Monday 27 February 2012

Between worlds

I must try and stay calm; manage my exit from Hong Kong with three kids, yet remain a role model of a parent. I must show the children, by my words and actions, this is how a woman experiences challenges and problems, yet remains in a state of purpose, dignity, and poise.

Obviously, this is not going to be possible.

For a start, I am packing up our habits and routines in this house, alone. Or, more precisely, with the sort of help you might imagine from three children who have almost no grip on the cruel practicalities and brutal realities of packing up your belongings, throwing out the refuse, and leaving a place where you've lived.

Shark has been in a state of denial for some time. She has taken two weeks to turn out one plastic box and throw away a copy of First News she brought from England last August. (Not without taking a cutting first.)

She seems to imagine her days here will continue just the same, somehow after we're gone.

Maybe I have tried to introduce these profound changes to her. Maybe last week the discussion arose about possibilities of her leaving. Maybe she suggested she didn't want to go, unless she acquires an aquarium in England.

(Did I agree to that? DID I AGREE TO THAT? Which stupid, weak parent, in a moment of madness, AGREED TO AN AQUARIUM? Idiot.)

Squirrel says it bluntly. She does not want to leave the house. Particularly the roof, which is her play space, and where she makes papier mache landforms. But she is more pragmatic. She says she's definitely coming back to Hong Kong to work.

Work at what, I am not sure. Mucking about and eating ice cream, probably, the way I see her options panning out. Maybe I can locate for her a member of the idle rich; one with zero demands and a lot of patience?

If you are looking to take on Squirrel as a future high-maintenance daughter-in-law with a compulsive rock-collecting habit and a line in fairy sparkle, then I can certainly recommend her.

Tiger, the insane, beautiful, deadly, emotional roller-bundle that is Tiger, cannot arrive home to England fast enough. That's what she says, anyhow. She hasn't started packing yet, I note, nor sifting through her treasured stockpiles of books, fabrics, and drawings of horses. Every time I mention starting the sifting process she howls, claims she cannot possibly do that with only seconds in her life, then smashes up her bedroom.

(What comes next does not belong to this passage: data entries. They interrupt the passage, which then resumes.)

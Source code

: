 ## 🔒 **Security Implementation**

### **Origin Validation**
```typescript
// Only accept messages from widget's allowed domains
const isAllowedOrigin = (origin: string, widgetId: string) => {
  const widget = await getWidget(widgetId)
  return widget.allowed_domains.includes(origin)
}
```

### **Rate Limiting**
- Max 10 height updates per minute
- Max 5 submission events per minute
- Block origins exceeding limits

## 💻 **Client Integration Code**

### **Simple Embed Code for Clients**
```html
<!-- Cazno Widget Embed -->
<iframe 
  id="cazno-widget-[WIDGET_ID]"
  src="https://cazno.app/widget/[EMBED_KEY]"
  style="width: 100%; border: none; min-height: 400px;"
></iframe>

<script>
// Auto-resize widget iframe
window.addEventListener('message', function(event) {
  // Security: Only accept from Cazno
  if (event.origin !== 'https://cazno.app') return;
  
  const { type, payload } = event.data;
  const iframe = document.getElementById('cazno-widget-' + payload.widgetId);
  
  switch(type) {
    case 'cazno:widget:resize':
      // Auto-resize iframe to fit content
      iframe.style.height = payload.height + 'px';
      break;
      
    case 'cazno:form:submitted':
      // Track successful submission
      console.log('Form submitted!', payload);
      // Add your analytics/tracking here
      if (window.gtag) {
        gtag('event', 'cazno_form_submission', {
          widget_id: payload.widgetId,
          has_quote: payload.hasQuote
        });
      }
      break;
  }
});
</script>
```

I think there are people, places, and experiences here in Hong Kong that Tiger will miss. She denies it. Except for whispering, as if in confession, that she will miss Diana, the ebullient daughter of a homeschooling mom who I will miss, too. At least I admit it. Tiger's denials will be louder, longer, howlier, with each passing day and turning clock.

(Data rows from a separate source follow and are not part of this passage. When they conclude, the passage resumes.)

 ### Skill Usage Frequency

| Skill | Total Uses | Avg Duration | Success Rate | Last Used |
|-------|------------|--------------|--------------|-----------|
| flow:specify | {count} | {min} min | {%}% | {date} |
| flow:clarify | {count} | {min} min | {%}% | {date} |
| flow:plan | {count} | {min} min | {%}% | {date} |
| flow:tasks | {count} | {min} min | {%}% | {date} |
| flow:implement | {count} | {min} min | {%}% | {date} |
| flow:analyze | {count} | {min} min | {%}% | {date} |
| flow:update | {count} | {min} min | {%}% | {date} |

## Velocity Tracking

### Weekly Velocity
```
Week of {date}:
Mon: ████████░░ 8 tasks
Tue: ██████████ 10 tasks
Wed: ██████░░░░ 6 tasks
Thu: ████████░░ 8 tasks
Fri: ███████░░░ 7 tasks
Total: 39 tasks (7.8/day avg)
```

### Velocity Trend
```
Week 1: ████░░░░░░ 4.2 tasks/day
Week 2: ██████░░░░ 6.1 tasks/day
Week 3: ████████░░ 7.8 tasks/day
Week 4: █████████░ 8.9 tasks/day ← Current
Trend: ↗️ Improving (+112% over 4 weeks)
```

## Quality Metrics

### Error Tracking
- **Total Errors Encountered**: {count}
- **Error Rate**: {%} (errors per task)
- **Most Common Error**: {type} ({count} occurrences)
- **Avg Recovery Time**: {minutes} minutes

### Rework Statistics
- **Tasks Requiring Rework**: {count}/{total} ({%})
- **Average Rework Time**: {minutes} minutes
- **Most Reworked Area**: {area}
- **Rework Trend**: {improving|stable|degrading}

But I have learned a few things. I must try and pull off the trick of packing her treasures with her agreement while she doesn't notice yet is fully aware.

Me, I'm just carrying on, packing stuff, sorting out piles of paper and cardboard, most of which the children have glued together to make miniature rooms and houses, and having the odd squeal, in an undignified parenty sort of way.

I'm thinking over how the last fortnight here I expected to spend buzzing about Hong Kong, seeing and doing everything that I failed to do in the last two years. There are so many places to visit that I never went; so many sights I never saw; so many moments I never lived. Can I fit them now into days, or hours?

Not now. Time is moving too fast to fit in everything. I am already waving the losses gone; pottering about in old clothes, turning out cupboards, throwing things away, listening to talk about all the fish that can be put into tanks, all the rocks we can carry in our socks or on the wings of homing fairies, and how all the delights of Hong Kong can never match the feel of cold soil in England.

2 comments:

Irene said...

There's no place like home and now home seems to be Hong Kong. Such confusion. It must be tough on you to have to deal with this all on your own. The girls will be happy once they're in England again, but getting there seems to be a battle. I would bribe them. Promise them anything. Good luck, Grit. My thoughts are with you.

sharon said...

Packing up this time must be slightly easier than the move to HK surely. Wait until one week to go then remind the girls that anything not approved and subsequently packed will be left behind - and it is not your problem!

Sad that you didn't manage a side trip to WA while you were in our time zone though.